Data items —

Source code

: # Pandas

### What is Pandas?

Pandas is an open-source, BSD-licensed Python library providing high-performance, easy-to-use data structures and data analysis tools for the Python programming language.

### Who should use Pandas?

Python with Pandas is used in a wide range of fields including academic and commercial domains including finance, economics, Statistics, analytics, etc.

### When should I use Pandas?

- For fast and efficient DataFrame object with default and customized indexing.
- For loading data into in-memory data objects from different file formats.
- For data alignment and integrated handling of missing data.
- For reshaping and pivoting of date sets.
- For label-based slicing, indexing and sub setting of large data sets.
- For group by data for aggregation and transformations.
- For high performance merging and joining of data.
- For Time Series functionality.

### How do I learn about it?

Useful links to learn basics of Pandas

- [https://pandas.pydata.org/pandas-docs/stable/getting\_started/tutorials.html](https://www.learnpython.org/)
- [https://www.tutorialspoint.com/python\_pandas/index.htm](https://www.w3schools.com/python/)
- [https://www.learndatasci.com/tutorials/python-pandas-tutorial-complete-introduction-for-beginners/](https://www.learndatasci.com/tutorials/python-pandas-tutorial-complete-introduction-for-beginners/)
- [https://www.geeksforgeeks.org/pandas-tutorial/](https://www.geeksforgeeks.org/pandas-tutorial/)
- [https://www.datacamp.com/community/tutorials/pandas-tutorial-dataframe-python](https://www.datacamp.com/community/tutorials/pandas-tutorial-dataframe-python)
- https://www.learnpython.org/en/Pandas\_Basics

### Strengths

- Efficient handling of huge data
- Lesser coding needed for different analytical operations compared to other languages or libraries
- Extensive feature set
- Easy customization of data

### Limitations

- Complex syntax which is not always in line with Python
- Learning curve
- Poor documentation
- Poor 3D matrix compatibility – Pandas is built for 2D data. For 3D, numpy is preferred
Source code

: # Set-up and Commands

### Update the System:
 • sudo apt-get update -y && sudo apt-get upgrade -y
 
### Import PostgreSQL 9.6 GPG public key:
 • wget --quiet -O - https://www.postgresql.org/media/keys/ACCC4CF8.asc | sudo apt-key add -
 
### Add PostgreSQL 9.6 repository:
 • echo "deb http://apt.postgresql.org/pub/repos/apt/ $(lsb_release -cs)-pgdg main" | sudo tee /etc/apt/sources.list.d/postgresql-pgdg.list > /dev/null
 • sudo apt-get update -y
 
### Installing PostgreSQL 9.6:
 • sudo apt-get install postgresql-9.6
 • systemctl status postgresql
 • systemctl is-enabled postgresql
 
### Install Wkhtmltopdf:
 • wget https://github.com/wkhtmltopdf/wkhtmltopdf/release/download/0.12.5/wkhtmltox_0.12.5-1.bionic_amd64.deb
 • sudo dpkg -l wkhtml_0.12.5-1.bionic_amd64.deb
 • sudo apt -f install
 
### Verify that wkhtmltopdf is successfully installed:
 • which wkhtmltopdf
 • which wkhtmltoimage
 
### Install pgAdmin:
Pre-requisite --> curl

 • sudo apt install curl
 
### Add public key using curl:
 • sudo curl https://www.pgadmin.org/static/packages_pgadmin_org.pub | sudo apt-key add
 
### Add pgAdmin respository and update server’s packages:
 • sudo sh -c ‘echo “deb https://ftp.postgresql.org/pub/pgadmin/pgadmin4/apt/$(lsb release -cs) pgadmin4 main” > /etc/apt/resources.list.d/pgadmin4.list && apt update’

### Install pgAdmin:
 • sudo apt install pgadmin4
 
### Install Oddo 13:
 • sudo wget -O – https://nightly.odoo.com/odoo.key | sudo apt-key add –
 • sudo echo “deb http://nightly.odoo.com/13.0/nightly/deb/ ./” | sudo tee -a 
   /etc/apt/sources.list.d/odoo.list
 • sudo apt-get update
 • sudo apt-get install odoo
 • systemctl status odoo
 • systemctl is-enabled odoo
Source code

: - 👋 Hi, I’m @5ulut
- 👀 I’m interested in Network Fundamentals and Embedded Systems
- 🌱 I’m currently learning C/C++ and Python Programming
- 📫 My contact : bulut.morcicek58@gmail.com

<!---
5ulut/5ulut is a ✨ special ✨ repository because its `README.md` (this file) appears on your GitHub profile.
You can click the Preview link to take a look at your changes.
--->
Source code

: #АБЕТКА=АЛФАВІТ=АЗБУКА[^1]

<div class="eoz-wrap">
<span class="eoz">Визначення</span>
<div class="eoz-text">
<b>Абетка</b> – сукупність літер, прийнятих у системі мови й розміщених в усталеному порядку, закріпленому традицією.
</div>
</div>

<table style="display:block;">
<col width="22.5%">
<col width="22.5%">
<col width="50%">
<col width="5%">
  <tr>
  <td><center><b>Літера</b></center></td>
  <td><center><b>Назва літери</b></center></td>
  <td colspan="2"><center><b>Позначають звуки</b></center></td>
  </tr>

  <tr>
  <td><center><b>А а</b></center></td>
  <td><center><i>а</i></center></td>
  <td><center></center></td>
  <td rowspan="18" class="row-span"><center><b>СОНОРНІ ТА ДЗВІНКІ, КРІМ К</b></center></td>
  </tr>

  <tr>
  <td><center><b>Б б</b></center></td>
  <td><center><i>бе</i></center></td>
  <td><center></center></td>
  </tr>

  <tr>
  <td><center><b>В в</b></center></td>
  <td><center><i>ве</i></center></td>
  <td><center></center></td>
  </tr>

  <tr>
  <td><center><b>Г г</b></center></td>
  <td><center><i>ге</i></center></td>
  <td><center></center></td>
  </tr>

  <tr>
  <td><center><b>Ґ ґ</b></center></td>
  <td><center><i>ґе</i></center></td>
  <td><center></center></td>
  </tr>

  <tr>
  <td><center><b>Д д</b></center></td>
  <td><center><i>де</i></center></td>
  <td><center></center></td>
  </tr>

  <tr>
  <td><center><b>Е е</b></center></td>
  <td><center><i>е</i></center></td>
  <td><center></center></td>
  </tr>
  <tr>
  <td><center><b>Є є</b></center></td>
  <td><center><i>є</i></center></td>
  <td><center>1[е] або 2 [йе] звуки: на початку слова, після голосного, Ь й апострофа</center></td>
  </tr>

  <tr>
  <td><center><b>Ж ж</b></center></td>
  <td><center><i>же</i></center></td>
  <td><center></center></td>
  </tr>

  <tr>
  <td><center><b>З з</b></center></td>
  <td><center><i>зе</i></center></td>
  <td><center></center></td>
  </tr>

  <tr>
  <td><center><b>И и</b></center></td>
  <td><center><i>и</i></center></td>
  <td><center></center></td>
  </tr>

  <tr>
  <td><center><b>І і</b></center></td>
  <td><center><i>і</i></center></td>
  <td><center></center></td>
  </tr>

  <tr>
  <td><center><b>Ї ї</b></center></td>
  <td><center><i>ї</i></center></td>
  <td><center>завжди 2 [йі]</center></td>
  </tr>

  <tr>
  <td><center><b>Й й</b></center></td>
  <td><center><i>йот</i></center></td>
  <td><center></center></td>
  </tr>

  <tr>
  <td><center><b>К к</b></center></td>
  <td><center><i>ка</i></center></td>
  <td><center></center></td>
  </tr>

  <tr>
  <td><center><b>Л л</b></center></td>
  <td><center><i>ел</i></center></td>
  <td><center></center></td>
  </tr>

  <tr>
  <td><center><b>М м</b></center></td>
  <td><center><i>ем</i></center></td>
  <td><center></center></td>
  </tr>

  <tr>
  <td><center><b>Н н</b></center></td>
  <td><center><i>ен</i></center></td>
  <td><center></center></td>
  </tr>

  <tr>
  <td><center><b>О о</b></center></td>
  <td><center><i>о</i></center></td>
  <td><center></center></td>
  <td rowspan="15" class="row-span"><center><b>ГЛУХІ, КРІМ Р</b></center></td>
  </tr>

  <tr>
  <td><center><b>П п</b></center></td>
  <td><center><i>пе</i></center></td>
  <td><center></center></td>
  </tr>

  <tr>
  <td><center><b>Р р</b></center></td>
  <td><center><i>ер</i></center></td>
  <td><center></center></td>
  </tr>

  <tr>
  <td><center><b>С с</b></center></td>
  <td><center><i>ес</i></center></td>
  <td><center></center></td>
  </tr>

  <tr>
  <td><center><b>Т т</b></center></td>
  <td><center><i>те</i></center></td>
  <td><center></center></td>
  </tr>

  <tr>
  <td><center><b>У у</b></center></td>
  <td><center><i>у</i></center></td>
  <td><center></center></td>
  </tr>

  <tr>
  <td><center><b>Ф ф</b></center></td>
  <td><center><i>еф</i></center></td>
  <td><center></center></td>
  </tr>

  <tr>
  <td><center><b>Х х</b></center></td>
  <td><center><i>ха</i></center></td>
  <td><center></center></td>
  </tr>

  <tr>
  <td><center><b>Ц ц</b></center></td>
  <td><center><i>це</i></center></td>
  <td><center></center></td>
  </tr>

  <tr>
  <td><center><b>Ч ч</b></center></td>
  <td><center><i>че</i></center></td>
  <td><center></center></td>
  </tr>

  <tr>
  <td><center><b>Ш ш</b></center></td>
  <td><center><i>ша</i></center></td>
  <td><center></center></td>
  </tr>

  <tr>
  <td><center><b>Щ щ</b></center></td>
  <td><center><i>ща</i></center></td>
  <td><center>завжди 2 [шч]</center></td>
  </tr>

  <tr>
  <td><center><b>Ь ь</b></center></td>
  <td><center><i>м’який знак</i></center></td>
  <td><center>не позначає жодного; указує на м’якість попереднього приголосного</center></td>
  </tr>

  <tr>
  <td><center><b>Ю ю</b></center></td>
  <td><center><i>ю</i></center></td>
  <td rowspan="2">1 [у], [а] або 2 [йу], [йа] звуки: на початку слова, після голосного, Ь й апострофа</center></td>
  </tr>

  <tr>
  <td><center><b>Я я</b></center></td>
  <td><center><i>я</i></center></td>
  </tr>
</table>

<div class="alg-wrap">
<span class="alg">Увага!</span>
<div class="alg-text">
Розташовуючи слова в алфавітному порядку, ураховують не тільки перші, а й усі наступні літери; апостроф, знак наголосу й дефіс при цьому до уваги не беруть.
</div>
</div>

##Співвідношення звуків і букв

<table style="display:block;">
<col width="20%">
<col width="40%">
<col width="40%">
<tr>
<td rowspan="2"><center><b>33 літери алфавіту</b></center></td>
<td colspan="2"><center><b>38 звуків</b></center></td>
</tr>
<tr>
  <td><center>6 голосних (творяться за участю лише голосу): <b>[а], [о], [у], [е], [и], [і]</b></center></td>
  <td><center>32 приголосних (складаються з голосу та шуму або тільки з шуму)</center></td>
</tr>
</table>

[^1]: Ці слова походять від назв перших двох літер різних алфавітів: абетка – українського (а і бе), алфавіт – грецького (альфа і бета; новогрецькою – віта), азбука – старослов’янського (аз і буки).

Task requirements — Across the data, how many lines have the word "learnpython" in them? Respond with the number alone.

Answer to this task — 2